I’ve heard many people claim that it is the “logical next step”. And in some ways I agree. During the transition, you’re going to need both types. That the two power sources needs to be built into the same vehicle is however not all that logical. That is only logical if you have only one parking spot, or you are limited to a single vehicle in some other way.
Many people who bought PHEVs are already reporting that they use the electrical side for almost all their driving. Some report only refueling the petrol tank once a year. That is to say, what was considered logical turned out to be completely unnecessary.
On top of that, for those people who have two vehicles in the household already, PHEVs really do cost quite a bit more, for a feature that is used less than 10% of the time (on average). That does not seem logical at all.
I think the automakers knew this. While (probably a small number of) consumers claimed this is what they wanted – at half the price of course – the automakers probably knew that within one vehicle ownership cycle, they would opt for an EV next time.
OK, I’ve been wondering about the advantages of a PHEV, but I suppose it is this: You can make maximum use of the battery and only fall back to ICE when you need charge and can’t use a charging station. As you say, this means that most of the time only the EV part of the drive train will be in use. Assuming you can charge the thing at home.
I always thought it might have a price advantage. EVs tend to be more expensive vehicles. South Africans tend to be willing to spend more on the “holiday” vehicle. But that vehicle needs the range. A PHEV then makes it easier to get half-an-EV and justify the costs a bit of what is always going to be more expensive than a similar petrol vehicle.
Now that the cheapest EV costs 539k, ie it is finally below the cost of a Hilux… it might no longer matter.
I was thinking of a PHEV against the vehicles that uses the ICE and energy recovery from the brakes. Though maybe I missed something could your plug in, for EG, a Prius?

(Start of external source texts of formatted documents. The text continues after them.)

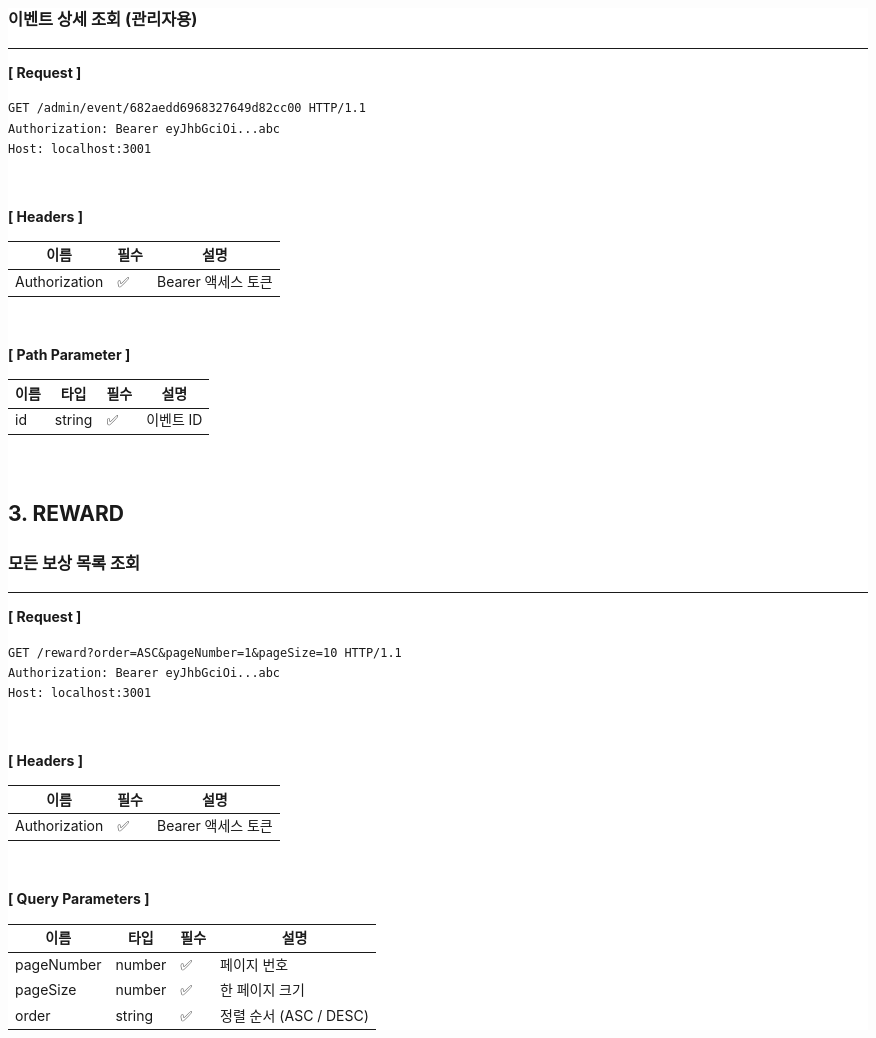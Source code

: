 ### 이벤트 상세 조회 (관리자용)

---

**[ Request ]**

```http
GET /admin/event/682aedd6968327649d82cc00 HTTP/1.1
Authorization: Bearer eyJhbGciOi...abc
Host: localhost:3001
```

<br>

**[ Headers ]**

| 이름          | 필수 | 설명               |
|---------------|------|--------------------|
| Authorization | ✅   | Bearer 액세스 토큰 |

<br>

**[ Path Parameter ]**

| 이름     | 타입   | 필수 | 설명         |
|----------|--------|------|--------------|
| id  | string | ✅   | 이벤트 ID    |

<br>

## 3. REWARD

### 모든 보상 목록 조회

---

**[ Request ]**

```http
GET /reward?order=ASC&pageNumber=1&pageSize=10 HTTP/1.1
Authorization: Bearer eyJhbGciOi...abc
Host: localhost:3001
```

<br>

**[ Headers ]**

| 이름          | 필수 | 설명               |
|---------------|------|--------------------|
| Authorization | ✅   | Bearer 액세스 토큰 |

<br>

**[ Query Parameters ]**

| 이름       | 타입   | 필수 | 설명                       |
|------------|--------|------|----------------------------|
| pageNumber | number | ✅    | 페이지 번호              |
| pageSize   | number | ✅    | 한 페이지 크기            |
| order      | string | ✅   | 정렬 순서 (ASC / DESC)    |
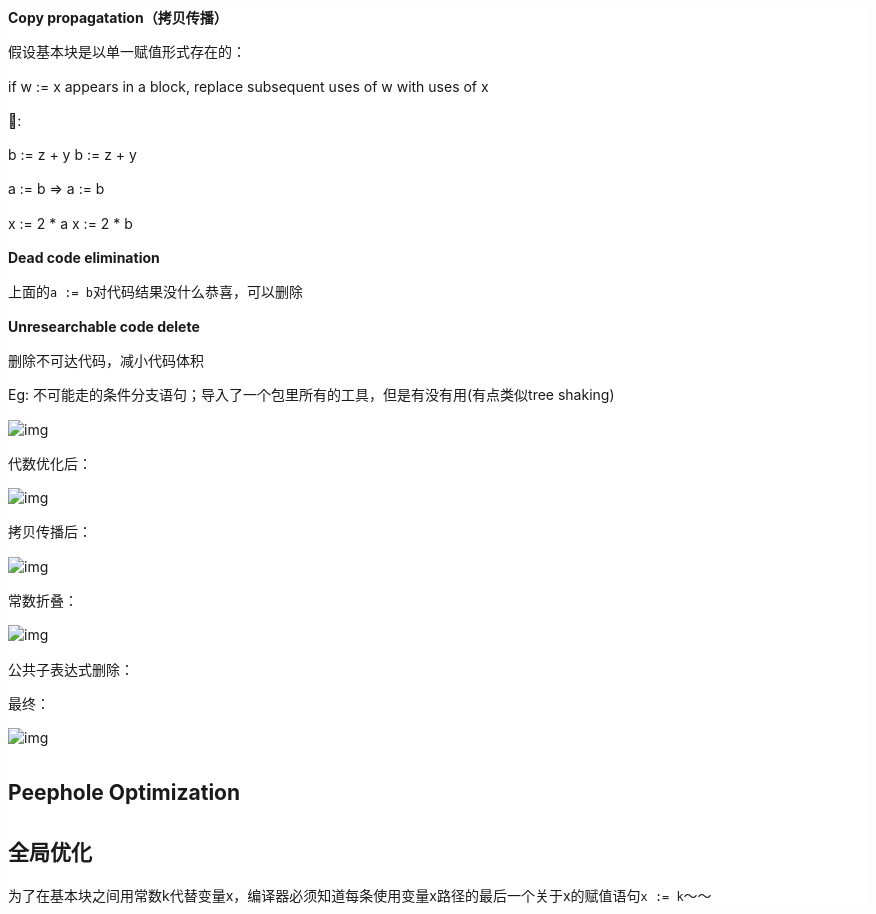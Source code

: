 



**Copy propagatation（拷贝传播）**

假设基本块是以单一赋值形式存在的：

if w := x appears in a block, replace subsequent uses of w with uses of x

🌰:

b := z + y				b := z + y

a := b 		=>		a := b 	

x := 2 * a				x := 2 * b



**Dead code elimination**

上面的`a := b`对代码结果没什么恭喜，可以删除



**Unresearchable code delete**

删除不可达代码，减小代码体积

Eg: 不可能走的条件分支语句；导入了一个包里所有的工具，但是有没有用(有点类似tree shaking)

![img](https://github.com/Doraemonzzz/md-photo/blob/master/Compiler/Week7%20P2/2021050404.jpg?raw=true)

代数优化后：

![img](https://github.com/Doraemonzzz/md-photo/blob/master/Compiler/Week7%20P2/2021050407.jpg?raw=true)

拷贝传播后：

![img](https://github.com/Doraemonzzz/md-photo/blob/master/Compiler/Week7%20P2/2021050410.jpg?raw=true)

常数折叠：

![img](https://github.com/Doraemonzzz/md-photo/blob/master/Compiler/Week7%20P2/2021050411.jpg?raw=true)



公共子表达式删除：



最终：

![img](https://github.com/Doraemonzzz/md-photo/blob/master/Compiler/Week7%20P2/2021050416.jpg?raw=true)

## Peephole Optimization



## 全局优化

为了在基本块之间用常数k代替变量x，编译器必须知道每条使用变量x路径的最后一个关于x的赋值语句`x := k`～～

Well, with the caveat that there is actually a Prius PHEV, the generic answer is no.
A generic hybrid is essentially a petrol vehicle, with some tech that makes it more efficient. So when you brake, for example, it harvests that energy and stores it in a battery. Doing this can make the car up to 20% more fuel efficient, but it remains a petrol car. It “charges itself” as some people say (although I hate that expression… it has perpetual motion vibes to it).
A hybrid is generally designed so that it cannot run on the electric motor alone (except for small distances at slow speeds). The point isn’t to be an electric car. The point is fuel savings, and maybe (in some cases) better performance. For this reason, the mechanics and the battery isn’t designed for full electric running. The drive train, for example, may only be designed to allow for 50% of the torque coming from the electric motor. The battery, similarly, is small and designed to assist, not to drive the vehicle at any useful speed.
That’s why you cannot simply convert a hybrid into a plug-in hybrid by adding a plug. The entire drive system has to be beefed up so it can run fully electric full time.
What I am saying is that the Prius PHEV, or the RAV4 PHEV (neither sold in SA), is actually a completely different car to the normal Prius, or the RAV4 hybrid (both sold in SA).
So that is the trade-off. You need a significant investment in additional battery and drive train over a generic hybrid (which adds to the cost), but the upside is that you can use some of that sweet solar juice for local travel, and the vehicle can still do long distances.
It is at once the best of both worlds, but also the worst of both.